To be diagnosed with PTSD, an individual must have at least one re-experiencing symptom, at least one avoidance symptom, at least one arousal and reactive system, and at least one cognition and mood symptom for at least one month.
- Re-experiencing symptoms include flashbacks, nightmares and frightening thoughts.
- Avoidance symptoms include staying away from reminders of the experience and avoiding thoughts and feelings related to the traumatic event.
- Arousal and reactivity symptoms include being easily startled, feeling on edge, having difficulty concentrating, having difficulty sleeping and having angry outbursts.
- Cognition and mood symptoms include trouble remembering key features of the traumatic event, negative thoughts about oneself, feeling blame and guilt, no longer interested in things previously enjoyed, isolation and general unhappiness.
Treatment for those living with PTSD usually includes psychotherapy and various medications. Psychotherapy includes cognitive therapy, exposure therapy, and eye movement desensitization and reprocessing (EDMR).
- Cognitive therapy (or talk therapy) helps an individual identify negative beliefs and the risk of traumatic things happening again.
- Exposure therapy helps an individual safely face situations and memories that are frightening and learn to cope with them. Exposure therapy often uses virtual reality programs.
- EDMR combines exposure therapy with a series of guided eye movements to help an individual process traumatic memories and change their reaction to them.
Common medications for PTSD treatment include antidepressants and anti-anxiety medications.
If you know of an employee who is living with or recovering from PTSD, routines are very important. Structure and predictable schedules will be critical in restoring a sense of stability. You should be aware than an external or internal trigger could set off a PTSD symptom such as a flashback.
Common external PTSD triggers include the following:
- Sights, sounds or smells associated with the trauma.
- People, locations or things that recall the trauma.
- Significant dates or times, such as anniversaries or a specific time of day.
- Nature, certain types of weather, seasons, etc.
- Conversations or media coverage about trauma or negative news events.
- Situations that feel confining such as stuck in traffic, in a crowd, etc.
- Relationships, family, school, work, money pressures or arguments.
Common internal PTSD triggers include the following:
- Physical discomfort such as hunger, thirst, fatigue, sickness and sexual fantasies.
- Any bodily sensation that recalls the trauma, including pain, old wounds and scars, or similar injury.
- Strong emotions, especially feeling helpless, out of control or feeling trapped.
- Feelings toward family members, including mixed feelings of love, vulnerability and resentment.

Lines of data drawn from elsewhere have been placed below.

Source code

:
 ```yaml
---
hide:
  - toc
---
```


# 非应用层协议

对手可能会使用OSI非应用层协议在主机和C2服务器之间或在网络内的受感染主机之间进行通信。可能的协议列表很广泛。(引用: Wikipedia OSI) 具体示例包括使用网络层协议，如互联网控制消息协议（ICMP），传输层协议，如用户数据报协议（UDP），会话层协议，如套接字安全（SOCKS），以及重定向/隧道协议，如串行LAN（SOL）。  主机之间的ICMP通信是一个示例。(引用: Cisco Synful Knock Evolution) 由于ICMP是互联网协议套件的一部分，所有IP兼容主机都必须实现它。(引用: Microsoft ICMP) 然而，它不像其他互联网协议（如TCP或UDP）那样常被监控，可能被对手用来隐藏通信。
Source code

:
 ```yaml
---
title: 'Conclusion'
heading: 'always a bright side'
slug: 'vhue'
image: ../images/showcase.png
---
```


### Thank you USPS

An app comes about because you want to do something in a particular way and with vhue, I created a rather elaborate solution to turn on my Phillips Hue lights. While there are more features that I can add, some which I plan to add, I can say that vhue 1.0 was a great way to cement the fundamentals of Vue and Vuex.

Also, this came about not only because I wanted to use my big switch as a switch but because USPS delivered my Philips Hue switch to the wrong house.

After experiencing a traumatic event, the body of an individual living with PTSD has difficulty returning to normal. That individual might be one of your employees who needs additional care to recover from a traumatic event that has damaged their psyche. Like all wounds, they usually heal with proper care, but the scars will often linger.
Many of your employees bear the scars of life tragedies weighing them down with guilt and blame. That guilt and blame negatively impacts their ability to work each day at their highest level. I encourage you to provide a changing construction culture that breaks the silence and allows employees to talk about issues such as PTSD.
Sources for this blog include the following: National Alliance on Mental Illness (www.nami.org), Mayo Clinic (www.mayoclinic.org), PTSD: National Center for PTSD (www.ptsd.va.gov), Medline Plus (www.medlineplus.gov), Help Guide (www.helpguide.com), and National Institute of Mental Health (www.nimh.gov).